Best Practices for Software Registries and Repositories

Alejandra Gonzalez-Beltran, Alice Allen, Allen Lee, Daniel Garijo, Thomas Morrell, SciCodes Consortium
August 4, 2021

(This post is cross-posted on the SciCodes website, the SSI blog, the ASCL blog, and the FORCE11 blog.)

Software is a fundamental element of the scientific process, and cataloguing scientific software is helpful to enable software discoverability. During the years 2019-2020, the Task Force on Best Practices for Software Registries of the FORCE11 Software Citation Implementation Working Group worked to create Nine Best Practices for Scientific Software Registries and Repositories. In this post, we explain why scientific software registries and repositories are important, why we wanted to create a list of best practices for such registries and repositories, the process we followed, what the best practices include, and what the next steps for this community are.

Why are scientific software registries and repositories important?

Scientific software registries and repositories support identifying and finding software, provide information for software citation, foster long-term preservation and reuse of computational methods, and ultimately, improve research reproducibility and replicability.

Why did we write these guidelines?

Managers of scientific software registries and repositories have been working independently to run their services and provide useful information and tools to users in different communities. The Best Practices for Software Registries Task Force participants had different perspectives representing a heterogeneous set of resources, but came together for the common goal of creating a list of best practices for scientific software registries. These shared practices help to raise awareness of software as a research output, enable credit for software creators, and guide curators working on software catalogues through the steps to consider when setting up their software registries. In the longer term, we hope to improve the interoperability of the software metadata supported by different services.

The goals that we considered for writing the guidelines were:

  • to have a minimal number of best practices, easy to adopt by repository managers
  • to be broadly applicable to most or all of our resources
  • to be descriptive on a meta level, not prescriptive, and focused on what the best practices should do or provide, not on what a suggested policy or element should specifically say.

What are the best practices?

Our guidelines, listed below, provide an overview of the key points to take into consideration when creating a software registry. They are:

  • Provide a public scope statement (examples)
  • Provide guidance for users
  • Provide guidance to software contributors (examples)
  • Establish an authorship policy
  • Share your metadata schema (examples)
  • Stipulate conditions of use (examples)
  • State a privacy policy (examples)
  • Provide a retention policy (examples)
  • Disclose your end-of-life policy (examples)

Our pre-print offers more explanation about each guideline and a longer list of implementations that we found when we were doing our work on these practices.

What process did we follow to produce the guidelines?

Representatives from numerous software registries and repositories were involved in the FORCE11 Software Citation Implementation Working Group (SCIWG). Alice Allen proposed that we form a task force within the SCIWG for writing up some best practices for the registries and repositories, and with acceptance by the co-chairs of the SCIWG and interest from relevant people, the Task Force on Best Practices for Software Registries was formed.

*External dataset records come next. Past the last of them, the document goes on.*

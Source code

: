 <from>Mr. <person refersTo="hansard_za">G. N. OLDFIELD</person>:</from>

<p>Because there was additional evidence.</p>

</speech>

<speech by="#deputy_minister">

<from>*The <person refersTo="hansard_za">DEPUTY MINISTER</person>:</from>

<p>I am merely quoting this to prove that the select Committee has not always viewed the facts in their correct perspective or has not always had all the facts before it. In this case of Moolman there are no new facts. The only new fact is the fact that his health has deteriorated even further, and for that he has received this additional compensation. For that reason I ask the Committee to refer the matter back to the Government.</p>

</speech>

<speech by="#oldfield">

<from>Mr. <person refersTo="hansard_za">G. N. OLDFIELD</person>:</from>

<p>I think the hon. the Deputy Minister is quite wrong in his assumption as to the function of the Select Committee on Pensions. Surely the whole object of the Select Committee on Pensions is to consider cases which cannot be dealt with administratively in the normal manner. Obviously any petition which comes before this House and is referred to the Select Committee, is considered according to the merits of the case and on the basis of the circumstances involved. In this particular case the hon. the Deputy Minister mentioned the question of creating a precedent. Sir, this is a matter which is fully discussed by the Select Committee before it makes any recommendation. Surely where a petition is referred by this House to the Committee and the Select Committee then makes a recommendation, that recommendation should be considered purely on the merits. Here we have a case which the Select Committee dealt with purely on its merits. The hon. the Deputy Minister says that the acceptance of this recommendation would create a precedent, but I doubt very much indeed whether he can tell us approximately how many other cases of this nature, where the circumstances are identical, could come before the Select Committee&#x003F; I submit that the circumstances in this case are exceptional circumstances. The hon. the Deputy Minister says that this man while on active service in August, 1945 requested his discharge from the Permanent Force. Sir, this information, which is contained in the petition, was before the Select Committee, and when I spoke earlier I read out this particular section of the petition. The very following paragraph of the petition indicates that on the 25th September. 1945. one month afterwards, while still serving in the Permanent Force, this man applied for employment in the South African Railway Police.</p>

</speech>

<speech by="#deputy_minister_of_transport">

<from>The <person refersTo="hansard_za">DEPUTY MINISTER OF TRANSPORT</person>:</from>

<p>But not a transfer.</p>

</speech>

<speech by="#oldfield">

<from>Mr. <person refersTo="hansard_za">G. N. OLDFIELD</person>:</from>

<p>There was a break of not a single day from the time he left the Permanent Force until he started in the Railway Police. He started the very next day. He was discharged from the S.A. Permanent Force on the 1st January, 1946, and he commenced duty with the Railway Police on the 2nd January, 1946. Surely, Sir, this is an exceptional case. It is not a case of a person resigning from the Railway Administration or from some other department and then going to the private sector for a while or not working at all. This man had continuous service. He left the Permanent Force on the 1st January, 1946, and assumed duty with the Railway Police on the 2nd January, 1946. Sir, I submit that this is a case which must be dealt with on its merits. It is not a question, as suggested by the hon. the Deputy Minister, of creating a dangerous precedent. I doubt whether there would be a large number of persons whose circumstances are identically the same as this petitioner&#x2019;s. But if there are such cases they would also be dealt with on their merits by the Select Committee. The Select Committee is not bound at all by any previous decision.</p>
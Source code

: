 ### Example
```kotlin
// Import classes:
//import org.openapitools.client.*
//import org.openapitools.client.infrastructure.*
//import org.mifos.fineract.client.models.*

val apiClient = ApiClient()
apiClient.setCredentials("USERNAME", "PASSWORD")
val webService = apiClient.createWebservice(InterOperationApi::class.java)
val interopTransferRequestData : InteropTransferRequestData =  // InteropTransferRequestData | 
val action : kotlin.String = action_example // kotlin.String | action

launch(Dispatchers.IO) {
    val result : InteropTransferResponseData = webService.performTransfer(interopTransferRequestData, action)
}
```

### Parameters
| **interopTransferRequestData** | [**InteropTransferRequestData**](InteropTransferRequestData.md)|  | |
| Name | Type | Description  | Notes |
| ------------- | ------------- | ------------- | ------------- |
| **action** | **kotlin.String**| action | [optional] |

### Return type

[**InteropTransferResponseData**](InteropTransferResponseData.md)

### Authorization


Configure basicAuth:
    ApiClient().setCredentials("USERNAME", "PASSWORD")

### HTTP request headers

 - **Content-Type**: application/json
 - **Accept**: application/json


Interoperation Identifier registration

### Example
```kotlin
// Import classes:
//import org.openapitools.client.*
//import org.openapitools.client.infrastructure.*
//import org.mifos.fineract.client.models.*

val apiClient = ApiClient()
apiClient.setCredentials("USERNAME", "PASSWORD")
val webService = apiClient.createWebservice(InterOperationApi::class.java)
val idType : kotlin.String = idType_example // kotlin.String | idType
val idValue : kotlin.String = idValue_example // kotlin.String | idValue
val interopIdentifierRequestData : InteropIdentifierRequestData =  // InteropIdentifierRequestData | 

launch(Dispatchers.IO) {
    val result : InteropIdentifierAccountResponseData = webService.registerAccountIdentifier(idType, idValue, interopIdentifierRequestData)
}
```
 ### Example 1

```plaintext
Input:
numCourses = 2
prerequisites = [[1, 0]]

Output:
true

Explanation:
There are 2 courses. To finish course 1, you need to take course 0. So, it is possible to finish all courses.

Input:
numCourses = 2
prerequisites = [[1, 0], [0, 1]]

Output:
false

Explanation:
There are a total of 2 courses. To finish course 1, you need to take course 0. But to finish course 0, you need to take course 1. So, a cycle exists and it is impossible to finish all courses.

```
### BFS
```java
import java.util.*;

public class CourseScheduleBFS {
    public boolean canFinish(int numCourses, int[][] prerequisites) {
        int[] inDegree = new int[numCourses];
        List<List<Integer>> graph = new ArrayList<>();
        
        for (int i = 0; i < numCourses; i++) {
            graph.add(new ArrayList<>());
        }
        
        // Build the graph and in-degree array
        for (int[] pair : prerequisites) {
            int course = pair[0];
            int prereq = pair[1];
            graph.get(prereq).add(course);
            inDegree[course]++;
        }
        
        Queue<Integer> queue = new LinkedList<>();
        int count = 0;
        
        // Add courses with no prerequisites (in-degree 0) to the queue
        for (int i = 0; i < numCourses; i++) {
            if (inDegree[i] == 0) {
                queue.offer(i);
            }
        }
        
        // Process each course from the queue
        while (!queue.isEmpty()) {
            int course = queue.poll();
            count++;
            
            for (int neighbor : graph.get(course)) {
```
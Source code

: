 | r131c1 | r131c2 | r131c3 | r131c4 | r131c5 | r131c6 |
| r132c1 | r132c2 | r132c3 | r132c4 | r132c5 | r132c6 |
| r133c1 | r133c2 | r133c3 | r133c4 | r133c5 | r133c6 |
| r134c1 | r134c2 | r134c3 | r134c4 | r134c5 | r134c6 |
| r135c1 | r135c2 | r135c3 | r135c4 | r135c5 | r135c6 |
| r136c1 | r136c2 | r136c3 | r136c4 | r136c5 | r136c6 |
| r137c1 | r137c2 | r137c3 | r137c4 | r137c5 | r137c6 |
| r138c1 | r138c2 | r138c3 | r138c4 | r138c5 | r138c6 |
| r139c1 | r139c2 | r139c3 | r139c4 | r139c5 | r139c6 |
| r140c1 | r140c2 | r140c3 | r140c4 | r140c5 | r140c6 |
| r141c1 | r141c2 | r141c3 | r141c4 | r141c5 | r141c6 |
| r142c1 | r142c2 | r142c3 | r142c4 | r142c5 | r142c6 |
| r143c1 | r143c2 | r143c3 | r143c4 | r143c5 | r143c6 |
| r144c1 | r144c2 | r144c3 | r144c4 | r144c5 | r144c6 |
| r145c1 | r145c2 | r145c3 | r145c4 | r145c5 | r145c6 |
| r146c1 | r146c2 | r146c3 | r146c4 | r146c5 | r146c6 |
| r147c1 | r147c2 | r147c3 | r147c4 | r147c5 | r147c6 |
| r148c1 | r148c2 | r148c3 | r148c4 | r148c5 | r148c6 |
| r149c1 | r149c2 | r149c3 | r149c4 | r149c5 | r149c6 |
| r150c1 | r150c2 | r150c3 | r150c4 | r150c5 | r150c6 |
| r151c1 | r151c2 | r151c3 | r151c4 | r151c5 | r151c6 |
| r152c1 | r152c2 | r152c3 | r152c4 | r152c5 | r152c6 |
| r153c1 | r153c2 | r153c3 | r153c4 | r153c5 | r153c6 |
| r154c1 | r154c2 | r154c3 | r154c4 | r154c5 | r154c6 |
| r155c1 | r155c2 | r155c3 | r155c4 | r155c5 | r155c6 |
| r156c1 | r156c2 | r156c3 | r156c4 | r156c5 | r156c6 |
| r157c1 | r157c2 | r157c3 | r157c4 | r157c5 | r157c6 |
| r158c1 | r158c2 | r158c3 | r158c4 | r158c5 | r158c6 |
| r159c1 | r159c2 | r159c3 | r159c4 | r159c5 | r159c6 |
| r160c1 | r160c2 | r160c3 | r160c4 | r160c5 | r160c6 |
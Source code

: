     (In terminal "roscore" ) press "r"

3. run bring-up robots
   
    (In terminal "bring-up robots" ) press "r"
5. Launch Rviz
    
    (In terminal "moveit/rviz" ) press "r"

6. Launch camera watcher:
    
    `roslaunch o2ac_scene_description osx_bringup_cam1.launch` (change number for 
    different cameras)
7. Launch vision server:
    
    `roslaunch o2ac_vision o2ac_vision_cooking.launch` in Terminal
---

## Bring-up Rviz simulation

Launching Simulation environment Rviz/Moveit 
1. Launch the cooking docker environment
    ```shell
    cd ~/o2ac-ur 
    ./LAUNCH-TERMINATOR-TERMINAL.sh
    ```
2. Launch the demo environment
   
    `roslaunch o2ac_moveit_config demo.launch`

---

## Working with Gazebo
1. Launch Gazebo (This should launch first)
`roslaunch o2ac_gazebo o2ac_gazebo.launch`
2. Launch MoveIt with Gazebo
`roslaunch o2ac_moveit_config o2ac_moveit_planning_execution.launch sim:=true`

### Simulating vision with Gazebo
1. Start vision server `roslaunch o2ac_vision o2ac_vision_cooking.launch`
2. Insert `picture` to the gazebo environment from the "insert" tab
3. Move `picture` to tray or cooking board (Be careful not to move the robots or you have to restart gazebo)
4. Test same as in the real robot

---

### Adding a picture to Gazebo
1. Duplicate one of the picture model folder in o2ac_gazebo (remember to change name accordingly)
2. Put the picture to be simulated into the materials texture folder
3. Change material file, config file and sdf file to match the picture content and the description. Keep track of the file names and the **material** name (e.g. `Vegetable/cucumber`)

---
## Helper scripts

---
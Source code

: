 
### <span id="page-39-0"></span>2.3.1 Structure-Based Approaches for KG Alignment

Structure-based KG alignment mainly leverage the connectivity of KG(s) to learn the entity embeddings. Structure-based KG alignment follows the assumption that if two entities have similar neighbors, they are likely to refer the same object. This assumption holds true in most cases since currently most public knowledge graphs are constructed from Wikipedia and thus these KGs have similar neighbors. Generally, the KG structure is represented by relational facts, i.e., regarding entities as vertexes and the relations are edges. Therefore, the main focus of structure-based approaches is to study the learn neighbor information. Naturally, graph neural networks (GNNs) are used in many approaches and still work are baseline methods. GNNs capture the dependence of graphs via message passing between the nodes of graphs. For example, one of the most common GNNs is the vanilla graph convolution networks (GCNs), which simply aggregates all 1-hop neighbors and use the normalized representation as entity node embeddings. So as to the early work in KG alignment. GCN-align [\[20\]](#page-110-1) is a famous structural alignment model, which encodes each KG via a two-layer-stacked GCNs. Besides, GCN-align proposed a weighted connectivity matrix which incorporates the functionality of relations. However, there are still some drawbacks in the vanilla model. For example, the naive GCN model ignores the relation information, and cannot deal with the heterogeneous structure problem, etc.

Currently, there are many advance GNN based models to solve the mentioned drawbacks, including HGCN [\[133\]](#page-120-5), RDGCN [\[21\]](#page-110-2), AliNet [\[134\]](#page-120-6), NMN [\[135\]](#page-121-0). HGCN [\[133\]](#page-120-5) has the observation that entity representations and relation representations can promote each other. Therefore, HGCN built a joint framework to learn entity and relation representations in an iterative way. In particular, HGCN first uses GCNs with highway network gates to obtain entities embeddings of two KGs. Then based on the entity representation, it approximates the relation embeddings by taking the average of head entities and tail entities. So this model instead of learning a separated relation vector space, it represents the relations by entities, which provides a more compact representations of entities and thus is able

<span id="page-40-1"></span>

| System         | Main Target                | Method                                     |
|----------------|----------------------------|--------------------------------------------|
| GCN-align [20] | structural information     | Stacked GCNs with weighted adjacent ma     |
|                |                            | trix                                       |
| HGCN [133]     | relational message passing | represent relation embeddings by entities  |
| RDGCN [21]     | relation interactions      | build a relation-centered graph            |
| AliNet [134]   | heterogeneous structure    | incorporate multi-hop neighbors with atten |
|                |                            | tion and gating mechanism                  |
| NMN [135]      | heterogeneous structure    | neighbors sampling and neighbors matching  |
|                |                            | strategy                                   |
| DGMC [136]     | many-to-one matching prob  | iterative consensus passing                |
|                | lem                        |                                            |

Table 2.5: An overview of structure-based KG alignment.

Initially, we gathered information from members of this Task Force to learn more about each resource and to identify some of our overlapping interests. We then identified potential best practices based on prior issues we experienced running our services and discussed what each potential practice might include or exclude.

Through iterative deliberations, we determined which of the potential practices were the most broadly applicable. With generous funding from the Alfred P. Sloan Foundation, we hosted a workshop for scientific registries and repositories, part of which was devoted to gathering final consensus around the Best Practices. The workshop included registries who were not part of the Task Force, resulting in a broader set of contributions to the final list.

What are the next steps for the group?

Our goal is to continue our efforts by implementing these practices more uniformly in our own registries and repositories and reducing the burdens of adoption. We have created SciCodes, a consortium of scientific software registries and repositories, which is now defining the next priorities to tackle, such as tracking the impact of good metadata, improving interoperability between registries, and making our metadata more discoverable by search engines and services such as Google Scholar, ORCID, and discipline indexes. We are also sharing tools and ideas in a series of presentations that are recorded and available for viewing on the SciCodes website, so please check them out!